Atualmente esse limite de remuneração para ter acesso ao benefício já é aplicado no caso do salário família e do auxílio reclusão. O abono é pago a quem recebe até dois salários mínimos (atualmente R$ 1.996).

Com o substitutivo do deputado Samuel Moreira (PSDB-SP) aprovado pelo Plenário, diminui o universo de pessoas com direito ao abono anual do PIS/Pasep: daquelas com salário de até R$ 1.996 para aquelas com salário de até R$ 1.364,43.

Os valores a receber também mudam, exceto em relação ao abono, que continua de até um salário mínimo, conforme o número de dias trabalhados no ano anterior.

No caso do auxílio reclusão, o valor máximo será de um salário mínimo (R$ 998), enquanto atualmente o valor mínimo é de R$ 1.364,43, podendo ser maior se o segurado preso tiver contribuído sobre valores maiores no passado. Quem recebe o auxílio reclusão é a família do condenado.

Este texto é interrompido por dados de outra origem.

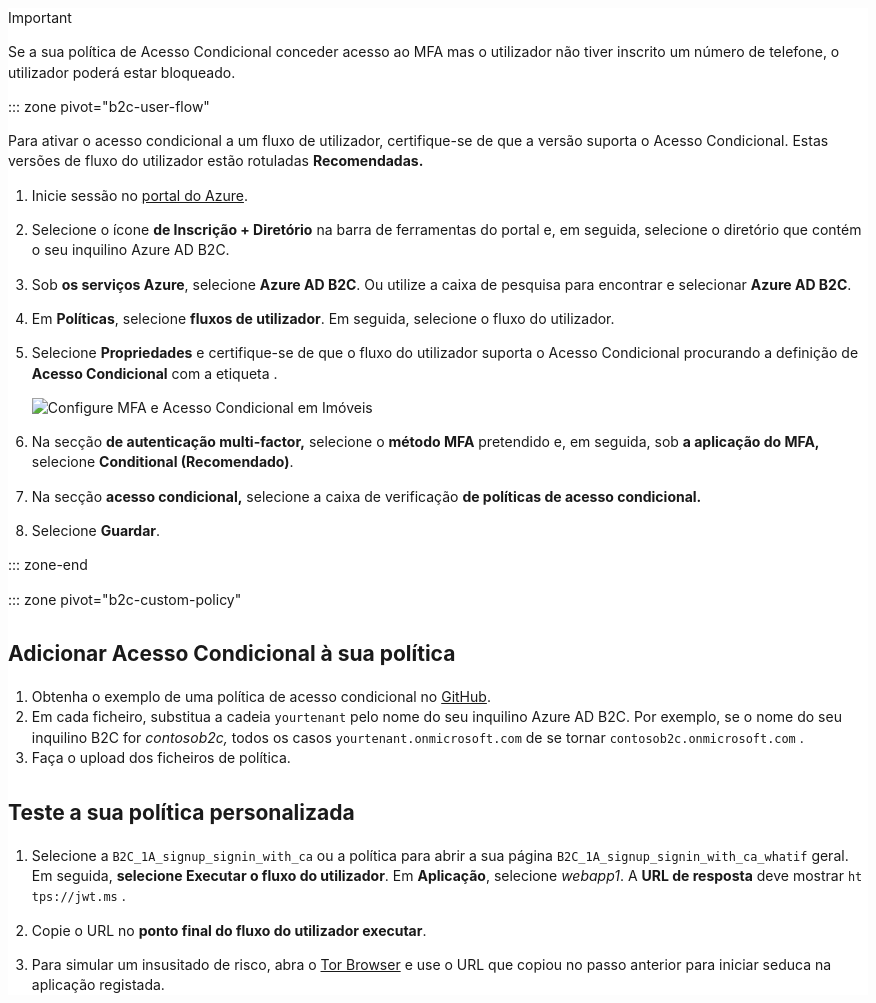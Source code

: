 > [!IMPORTANT]
> Se a sua política de Acesso Condicional conceder acesso ao MFA mas o utilizador não tiver inscrito um número de telefone, o utilizador poderá estar bloqueado.

::: zone pivot="b2c-user-flow"

Para ativar o acesso condicional a um fluxo de utilizador, certifique-se de que a versão suporta o Acesso Condicional. Estas versões de fluxo do utilizador estão rotuladas **Recomendadas.**

1. Inicie sessão no [portal do Azure](https://portal.azure.com).

1. Selecione o ícone **de Inscrição + Diretório** na barra de ferramentas do portal e, em seguida, selecione o diretório que contém o seu inquilino Azure AD B2C.

1. Sob **os serviços Azure**, selecione **Azure AD B2C**. Ou utilize a caixa de pesquisa para encontrar e selecionar **Azure AD B2C**.

1. Em **Políticas**, selecione **fluxos de utilizador**. Em seguida, selecione o fluxo do utilizador.

1. Selecione **Propriedades** e certifique-se de que o fluxo do utilizador suporta o Acesso Condicional procurando a definição de **Acesso Condicional** com a etiqueta .
 
   ![Configure MFA e Acesso Condicional em Imóveis](media/conditional-access-user-flow/add-conditional-access.png)

1. Na secção **de autenticação multi-factor,** selecione o **método MFA** pretendido e, em seguida, sob **a aplicação do MFA,** selecione **Conditional (Recomendado)**.
 
1. Na secção **acesso condicional,** selecione a caixa de verificação **de políticas de acesso condicional.**

1. Selecione **Guardar**.


::: zone-end

::: zone pivot="b2c-custom-policy"

## <a name="add-conditional-access-to-your-policy"></a>Adicionar Acesso Condicional à sua política

1. Obtenha o exemplo de uma política de acesso condicional no [GitHub](https://github.com/azure-ad-b2c/samples/tree/master/policies/conditional-access).
1. Em cada ficheiro, substitua a cadeia `yourtenant` pelo nome do seu inquilino Azure AD B2C. Por exemplo, se o nome do seu inquilino B2C for *contosob2c,* todos os casos `yourtenant.onmicrosoft.com` de se tornar `contosob2c.onmicrosoft.com` .
1. Faça o upload dos ficheiros de política.

## <a name="test-your-custom-policy"></a>Teste a sua política personalizada

1. Selecione a `B2C_1A_signup_signin_with_ca` ou a política para abrir a sua página `B2C_1A_signup_signin_with_ca_whatif` geral. Em seguida, **selecione Executar o fluxo do utilizador**. Em **Aplicação**, selecione *webapp1*. A **URL de resposta** deve mostrar `https://jwt.ms` .
1. Copie o URL no **ponto final do fluxo do utilizador executar**.

1. Para simular um insusitado de risco, abra o [Tor Browser](https://www.torproject.org/download/) e use o URL que copiou no passo anterior para iniciar seduca na aplicação registada.
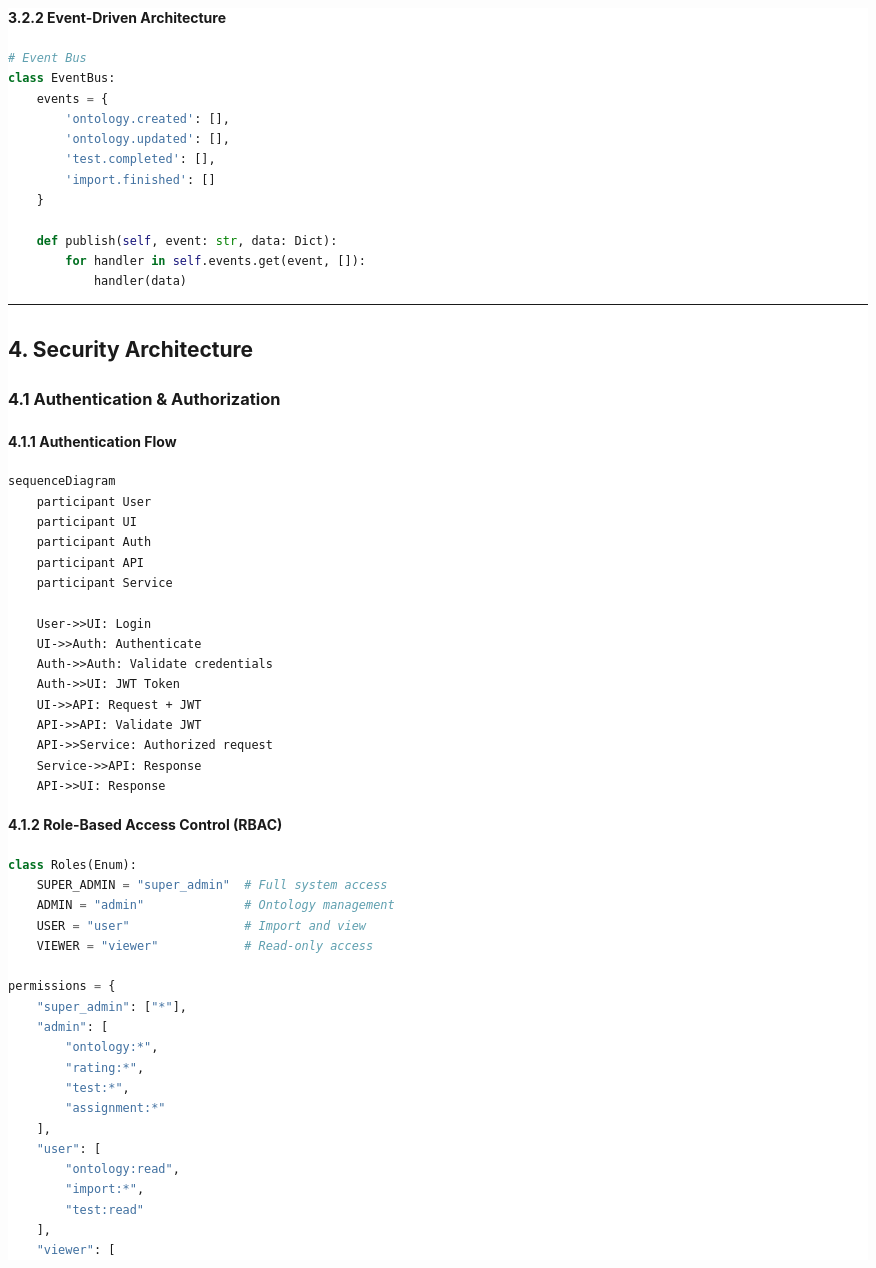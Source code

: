 #### 3.2.2 Event-Driven Architecture
```python
# Event Bus
class EventBus:
    events = {
        'ontology.created': [],
        'ontology.updated': [],
        'test.completed': [],
        'import.finished': []
    }
    
    def publish(self, event: str, data: Dict):
        for handler in self.events.get(event, []):
            handler(data)
```

---

## 4. Security Architecture

### 4.1 Authentication & Authorization

#### 4.1.1 Authentication Flow
```mermaid
sequenceDiagram
    participant User
    participant UI
    participant Auth
    participant API
    participant Service
    
    User->>UI: Login
    UI->>Auth: Authenticate
    Auth->>Auth: Validate credentials
    Auth->>UI: JWT Token
    UI->>API: Request + JWT
    API->>API: Validate JWT
    API->>Service: Authorized request
    Service->>API: Response
    API->>UI: Response
```

#### 4.1.2 Role-Based Access Control (RBAC)
```python
class Roles(Enum):
    SUPER_ADMIN = "super_admin"  # Full system access
    ADMIN = "admin"              # Ontology management
    USER = "user"                # Import and view
    VIEWER = "viewer"            # Read-only access

permissions = {
    "super_admin": ["*"],
    "admin": [
        "ontology:*",
        "rating:*",
        "test:*",
        "assignment:*"
    ],
    "user": [
        "ontology:read",
        "import:*",
        "test:read"
    ],
    "viewer": [
```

O salário família, por sua vez, poderá ser maior que o pago atualmente (R$ 32,80) para a faixa de renda acima de um salário mínimo e até R$ 1.364,43. O texto determina o pagamento do salário família daqueles com rendimento de até um salário mínimo R$ 46,54) para ambos os casos.

BNDES

O substitutivo de Samuel Moreira mantém dispositivo da PEC original que diminui de 40% para 28% os recursos do programa PIS/Pasep direcionados ao Banco Nacional de Desenvolvimento Econômico e Social (BNDES).

Anistiados

A PEC 6/19 determina ainda a cobrança de contribuição para a seguridade social das indenizações pagas a anistiados políticos, segundo previsão constitucional.

Atualmente, aquele que recebe a reparação mensal não paga previdência porque a Lei 10.559/02 considera esse pagamento de natureza indenizatória, sobre a qual não incidem descontos.

A proposta prevê que o pagamento dessa indenização aos anistiados não prejudica o pagamento da Previdência sobre outras remunerações recebidas pelo beneficiário.

Proíbe ainda a acumulação desse benefício especial com aposentadoria, determinando a escolha de um deles, respeitados os casos de direito adquirido até a data de vigência da futura emenda constitucional. O reajuste não poderá ser superior ao concedido para os benefícios do INSS, assim como o valor máximo deverá seguir o teto pago pelo órgão.